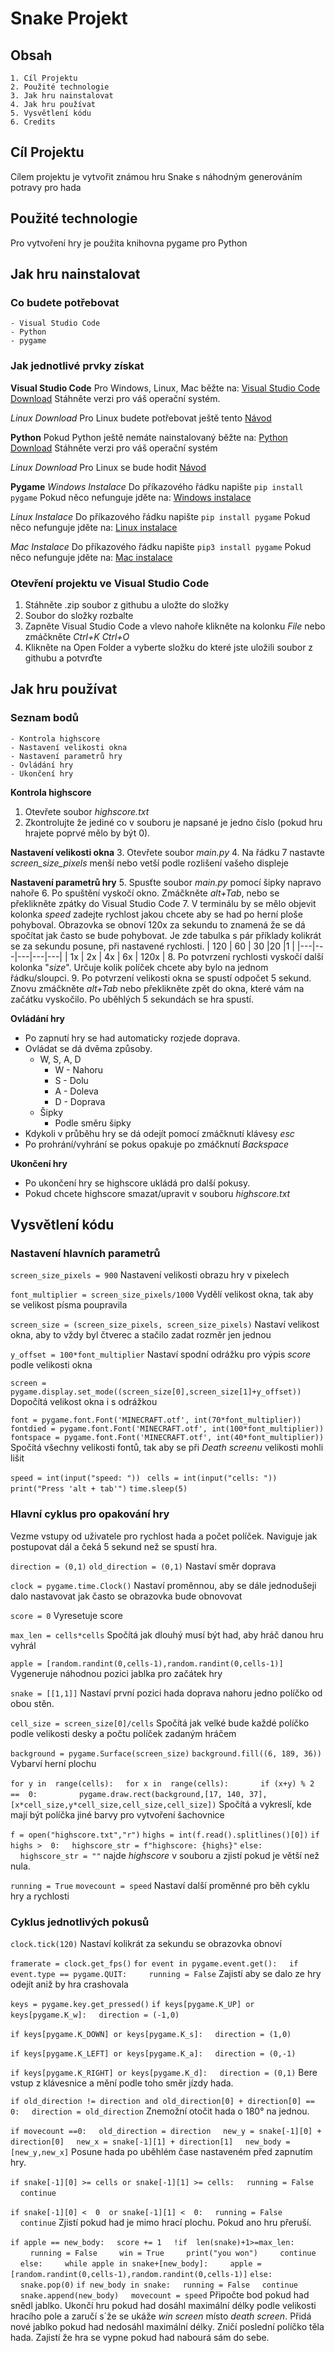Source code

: # Snake Projekt
## Obsah
	1. Cíl Projektu
	2. Použité technologie
	3. Jak hru nainstalovat
	4. Jak hru používat
	5. Vysvětlení kódu
	6. Credits
## Cíl Projektu
Cílem projektu je vytvořit známou hru Snake s náhodným generováním potravy pro hada
## Použité technologie
Pro vytvoření hry je použita knihovna pygame pro Python
## Jak hru nainstalovat
### Co budete potřebovat
	- Visual Studio Code
	- Python
	- pygame
### Jak jednotlivé prvky získat
**Visual Studio Code**
Pro Windows, Linux, Mac běžte na:
[Visual Studio Code Download](https://code.visualstudio.com/download)
Stáhněte verzi pro váš operační systém.

*Linux Download*
Pro Linux budete potřebovat ještě tento [Návod](https://code.visualstudio.com/docs/setup/linux)

**Python**
Pokud Python ještě nemáte nainstalovaný běžte na:
[Python Download](https://www.python.org/downloads/)
Stáhněte verzi pro váš operační systém

*Linux Download*
Pro Linux se bude hodit [Návod](https://www.scaler.com/topics/python/install-python-on-linux/)

**Pygame**
*Windows Instalace*
Do příkazového řádku napište `pip install pygame`
Pokud něco nefunguje jděte na:
[Windows instalace](https://www.geeksforgeeks.org/how-to-install-pygame-in-windows/)

*Linux Instalace*
Do příkazového řádku napište `pip install pygame`
Pokud něco nefunguje jděte na:
[Linux instalace](https://www.geeksforgeeks.org/install-pygame-in-linux/)

*Mac Instalace*
Do příkazového řádku napište `pip3 install pygame` 
Pokud něco nefunguje jděte na:
[Mac instalace](https://www.geeksforgeeks.org/install-pygame-in-macos/)

### Otevření projektu ve Visual Studio Code 
1. Stáhněte .zip soubor z githubu a uložte do složky
2. Soubor do složky rozbalte
3. Zapněte Visual Studio Code a vlevo nahoře klikněte na kolonku *File* nebo zmáčkněte *Ctrl+K Ctrl+O*
4. Klikněte na Open Folder a vyberte složku do které jste uložili soubor z githubu a potvrďte
## Jak hru používat
### Seznam bodů 
	- Kontrola highscore
	- Nastavení velikosti okna
	- Nastavení parametrů hry
	- Ovládání hry
	- Ukončení hry
**Kontrola highscore**
1. Otevřete soubor *highscore.txt*
2. Zkontrolujte že jediné co v souboru je napsané je jedno číslo (pokud hru hrajete poprvé mělo by být 0).

**Nastavení velikosti okna**
3. Otevřete soubor *main.py* 
4. Na řádku 7 nastavte *screen_size_pixels*  menší nebo vetší podle rozlišení vašeho displeje

**Nastavení parametrů hry**
5.  Spusťte soubor *main.py* pomocí šipky napravo nahoře
6. Po spuštění vyskočí okno. Zmáčkněte *alt+Tab*, nebo se překlikněte zpátky do Visual Studio Code
7. V terminálu by se mělo objevit kolonka *speed* zadejte rychlost jakou chcete aby se had po herní ploše pohyboval. Obrazovka se obnoví 120x za sekundu to znamená že se dá spočítat jak často se bude pohybovat. Je zde tabulka s pár příklady kolikrát se za sekundu posune, při nastavené rychlosti.
| 120  |  60 | 30  |20   |1   |
|---|---|---|---|---|
|  1x | 2x  | 4x  | 6x  | 120x  |
8. Po potvrzení rychlosti vyskočí další kolonka "*size*". Určuje kolik políček chcete aby bylo na jednom řádku/sloupci.
9. Po potvrzení velikosti okna se spustí odpočet 5 sekund. Znovu zmáčkněte *alt+Tab* nebo překlikněte zpět do okna, které vám na začátku vyskočilo. Po uběhlých 5 sekundách se hra spustí.

**Ovládání hry** 
- Po zapnutí hry se had automaticky rozjede doprava. 
- Ovládat  se dá dvěma způsoby.
	- W, S, A, D
		- W - Nahoru
		- S - Dolu
		- A - Doleva
		- D - Doprava
	- Šipky
		- Podle směru šipky
- Kdykoli v průběhu hry se dá odejít pomocí zmáčknutí klávesy *esc*
- Po prohrání/vyhrání se pokus opakuje po zmáčknutí *Backspace*

**Ukončení hry**
- Po ukončení hry se highscore ukládá pro další pokusy.
- Pokud chcete highscore smazat/upravit v souboru *highscore.txt*


## Vysvětlení kódu
### Nastavení hlavních parametrů
`screen_size_pixels = 900` 
Nastavení velikosti obrazu hry v pixelech

`font_multiplier = screen_size_pixels/1000`
Vydělí velikost okna, tak aby se velikost písma poupravila

`screen_size = (screen_size_pixels, screen_size_pixels)`
Nastaví velikost okna, aby to vždy byl čtverec a stačilo zadat rozměr jen jednou

`y_offset = 100*font_multiplier`
Nastaví spodní odrážku pro výpis *score* podle velikosti okna

`screen = pygame.display.set_mode((screen_size[0],screen_size[1]+y_offset))`
Dopočítá velikost okna i s odrážkou

`font = pygame.font.Font('MINECRAFT.otf', int(70*font_multiplier))`
`fontdied = pygame.font.Font('MINECRAFT.otf', int(100*font_multiplier))`
`fontspace = pygame.font.Font('MINECRAFT.otf', int(40*font_multiplier))`
Spočítá všechny velikosti fontů, tak aby se při *Death screenu* velikosti mohli lišit

`speed = int(input("speed: ")) `
`cells = int(input("cells: "))`
`print("Press 'alt + tab'")` 
`time.sleep(5)`

### Hlavní cyklus pro opakování hry 
Vezme vstupy od uživatele pro rychlost hada a počet políček. Naviguje jak postupovat dál a čeká 5 sekund než se spustí hra.

`direction = (0,1)`
`old_direction = (0,1)`
Nastaví směr doprava

`clock = pygame.time.Clock()`
Nastaví proměnnou, aby se dále jednodušeji dalo nastavovat jak často se obrazovka bude obnovovat

`score = 0`
Vyresetuje score

`max_len = cells*cells`
Spočítá jak dlouhý musí být had, aby hráč danou hru vyhrál

`apple = [random.randint(0,cells-1),random.randint(0,cells-1)]`
Vygeneruje náhodnou pozici jablka pro začátek hry

`snake = [[1,1]]`
Nastaví první pozici hada doprava nahoru jedno políčko od obou stěn.

`cell_size = screen_size[0]/cells`
Spočítá jak velké bude každé políčko podle velikosti desky a počtu políček zadaným hráčem

`background = pygame.Surface(screen_size)`
`background.fill((6, 189, 36))`
Vybarví herní plochu

`for y in  range(cells):`
&nbsp;&nbsp;&nbsp;&nbsp;`for x in  range(cells):`
	&nbsp;&nbsp;&nbsp;&nbsp;&nbsp;&nbsp;&nbsp;&nbsp;&nbsp;&nbsp;&nbsp;&nbsp;`if (x+y) % 2  ==  0:`
&nbsp;&nbsp;&nbsp;&nbsp;&nbsp;&nbsp;&nbsp;&nbsp;&nbsp;&nbsp;&nbsp;&nbsp;&nbsp;&nbsp;&nbsp;&nbsp;`pygame.draw.rect(background,[17, 140, 37],			[x*cell_size,y*cell_size,cell_size,cell_size])`
Spočítá a vykreslí, kde mají být políčka jiné barvy pro vytvoření šachovnice

`f = open("highscore.txt","r")`
`highs = int(f.read().splitlines()[0])`
`if highs >  0:`
&nbsp;&nbsp;&nbsp;&nbsp;`highscore_str = f"highscore: {highs}"`
`else:`
&nbsp;&nbsp;&nbsp;&nbsp;`highscore_str = ""`
najde *highscore* v souboru a zjistí pokud je větší než nula.

`running = True`
`movecount = speed`
Nastaví další proměnné pro běh cyklu hry a rychlosti

### Cyklus jednotlivých pokusů

`clock.tick(120)`
Nastaví kolikrát za sekundu se obrazovka obnoví

`framerate = clock.get_fps()`
`for event in pygame.event.get():`
&nbsp;&nbsp;&nbsp;&nbsp;`if event.type == pygame.QUIT:`
&nbsp;&nbsp;&nbsp;&nbsp;&nbsp;&nbsp;&nbsp;&nbsp;`running = False`
Zajistí aby se dalo ze hry odejít aniž by hra crashovala

`keys = pygame.key.get_pressed()`
`if keys[pygame.K_UP] or keys[pygame.K_w]:`
&nbsp;&nbsp;&nbsp;&nbsp;`direction = (-1,0)`

`if keys[pygame.K_DOWN] or keys[pygame.K_s]:`
&nbsp;&nbsp;&nbsp;&nbsp;`direction = (1,0)`

`if keys[pygame.K_LEFT] or keys[pygame.K_a]:`
&nbsp;&nbsp;&nbsp;&nbsp;`direction = (0,-1)`

`if keys[pygame.K_RIGHT] or keys[pygame.K_d]:`
&nbsp;&nbsp;&nbsp;&nbsp;`direction = (0,1)`
Bere vstup z klávesnice a mění podle toho směr jízdy hada.

`if old_direction != direction and old_direction[0] + direction[0] ==  0:`
&nbsp;&nbsp;&nbsp;&nbsp;`direction = old_direction`
Znemožní otočit hada o 180° na jednou.

`if movecount ==0:`
&nbsp;&nbsp;&nbsp;&nbsp;`old_direction = direction`
&nbsp;&nbsp;&nbsp;&nbsp;`new_y = snake[-1][0] + direction[0]`
&nbsp;&nbsp;&nbsp;&nbsp;`new_x = snake[-1][1] + direction[1]`
&nbsp;&nbsp;&nbsp;&nbsp;`new_body = [new_y,new_x]`
Posune hada po uběhlém čase nastaveném před zapnutím hry.

`if snake[-1][0] >= cells or snake[-1][1] >= cells:`
&nbsp;&nbsp;&nbsp;&nbsp;`running = False`
&nbsp;&nbsp;&nbsp;&nbsp;`continue`

`if snake[-1][0] <  0  or snake[-1][1] <  0:`
&nbsp;&nbsp;&nbsp;&nbsp;`running = False`
&nbsp;&nbsp;&nbsp;&nbsp;`continue`
Zjistí pokud had je mimo hrací plochu. Pokud ano hru přeruší.

`if apple == new_body:`
&nbsp;&nbsp;&nbsp;&nbsp;`score += 1`
&nbsp;&nbsp;&nbsp;&nbsp;`!if  len(snake)+1>=max_len:`
&nbsp;&nbsp;&nbsp;&nbsp;&nbsp;&nbsp;&nbsp;&nbsp;`running = False`
&nbsp;&nbsp;&nbsp;&nbsp;&nbsp;&nbsp;&nbsp;&nbsp;`win = True`
&nbsp;&nbsp;&nbsp;&nbsp;&nbsp;&nbsp;&nbsp;&nbsp;`print("you won")`
&nbsp;&nbsp;&nbsp;&nbsp;&nbsp;&nbsp;&nbsp;&nbsp;`continue`
&nbsp;&nbsp;&nbsp;&nbsp;`else:`
&nbsp;&nbsp;&nbsp;&nbsp;&nbsp;&nbsp;&nbsp;&nbsp;`while apple in snake+[new_body]:`
&nbsp;&nbsp;&nbsp;&nbsp;&nbsp;&nbsp;&nbsp;&nbsp;`apple = [random.randint(0,cells-1),random.randint(0,cells-1)]`
`else:`
&nbsp;&nbsp;&nbsp;&nbsp;`snake.pop(0)`
`if new_body in snake:`
&nbsp;&nbsp;&nbsp;&nbsp;`running = False`
&nbsp;&nbsp;&nbsp;&nbsp;`continue`
&nbsp;&nbsp;&nbsp;&nbsp;`snake.append(new_body)`
&nbsp;&nbsp;&nbsp;&nbsp;`movecount = speed`
Připočte bod pokud had snědl jablko. 
Ukončí hru pokud had dosáhl maximální délky podle velikosti hracího pole a zaručí s´že se ukáže *win screen* místo *death screen*.
Přidá nové jablko pokud had nedosáhl maximální délky.
Zničí poslední políčko těla hada.
Zajistí že hra se vypne pokud had nabourá sám do sebe.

——————————

## Your assignment
Determine the number of lines in the data above that hold "chcete", and reply with that number alone.

## Task response
3